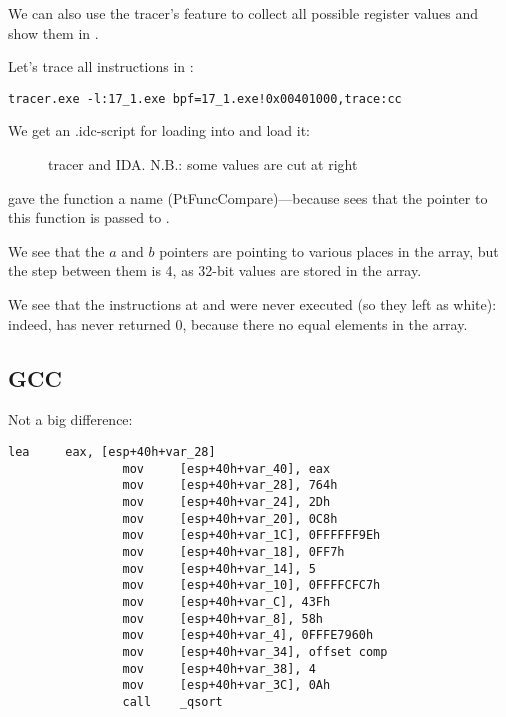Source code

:We can also use the tracer's feature to collect all possible register values and show them in \IDA.

Let's trace all instructions in \comp:

\begin{lstlisting}
tracer.exe -l:17_1.exe bpf=17_1.exe!0x00401000,trace:cc
\end{lstlisting}

We get an .idc-script for loading into \IDA and load it:

\begin{figure}[H]
\centering
{}
\caption{tracer and IDA. N.B.: 
some values are cut at right}
\label{fig:qsort_tracer_cc}
\end{figure}

\IDA gave the function a name (PtFuncCompare)---because \IDA sees that the pointer to this function is passed to \qsort.

We see that the $a$ and $b$ pointers are pointing to various places in the array, but the step between
them is 4, as 32-bit values are stored in the array.

We see that the instructions at  and  were never executed (so they left as white): 
indeed, \comp has never returned 0, because there no equal elements in the array.

\subsection{GCC}

Not a big difference:

\begin{lstlisting}[caption=GCC,style=customasmx86]
                lea     eax, [esp+40h+var_28]
                mov     [esp+40h+var_40], eax
                mov     [esp+40h+var_28], 764h
                mov     [esp+40h+var_24], 2Dh
                mov     [esp+40h+var_20], 0C8h
                mov     [esp+40h+var_1C], 0FFFFFF9Eh
                mov     [esp+40h+var_18], 0FF7h
                mov     [esp+40h+var_14], 5
                mov     [esp+40h+var_10], 0FFFFCFC7h
                mov     [esp+40h+var_C], 43Fh
                mov     [esp+40h+var_8], 58h
                mov     [esp+40h+var_4], 0FFFE7960h
                mov     [esp+40h+var_34], offset comp
                mov     [esp+40h+var_38], 4
                mov     [esp+40h+var_3C], 0Ah
                call    _qsort
\end{lstlisting}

***

→ What needs to be done
Return the full listing above verbatim, please, but without its images.

→ Answer to this problem
Source code

:We can also use the tracer's feature to collect all possible register values and show them in \IDA.

Let's trace all instructions in \comp:

\begin{lstlisting}
tracer.exe -l:17_1.exe bpf=17_1.exe!0x00401000,trace:cc
\end{lstlisting}

We get an .idc-script for loading into \IDA and load it:

\begin{figure}[H]
\centering
{}
\caption{tracer and IDA. N.B.: 
some values are cut at right}
\label{fig:qsort_tracer_cc}
\end{figure}

\IDA gave the function a name (PtFuncCompare)---because \IDA sees that the pointer to this function is passed to \qsort.

We see that the $a$ and $b$ pointers are pointing to various places in the array, but the step between
them is 4, as 32-bit values are stored in the array.

We see that the instructions at  and  were never executed (so they left as white): 
indeed, \comp has never returned 0, because there no equal elements in the array.

\subsection{GCC}

Not a big difference:

\begin{lstlisting}[caption=GCC,style=customasmx86]
                lea     eax, [esp+40h+var_28]
                mov     [esp+40h+var_40], eax
                mov     [esp+40h+var_28], 764h
                mov     [esp+40h+var_24], 2Dh
                mov     [esp+40h+var_20], 0C8h
                mov     [esp+40h+var_1C], 0FFFFFF9Eh
                mov     [esp+40h+var_18], 0FF7h
                mov     [esp+40h+var_14], 5
                mov     [esp+40h+var_10], 0FFFFCFC7h
                mov     [esp+40h+var_C], 43Fh
                mov     [esp+40h+var_8], 58h
                mov     [esp+40h+var_4], 0FFFE7960h
                mov     [esp+40h+var_34], offset comp
                mov     [esp+40h+var_38], 4
                mov     [esp+40h+var_3C], 0Ah
                call    _qsort
\end{lstlisting}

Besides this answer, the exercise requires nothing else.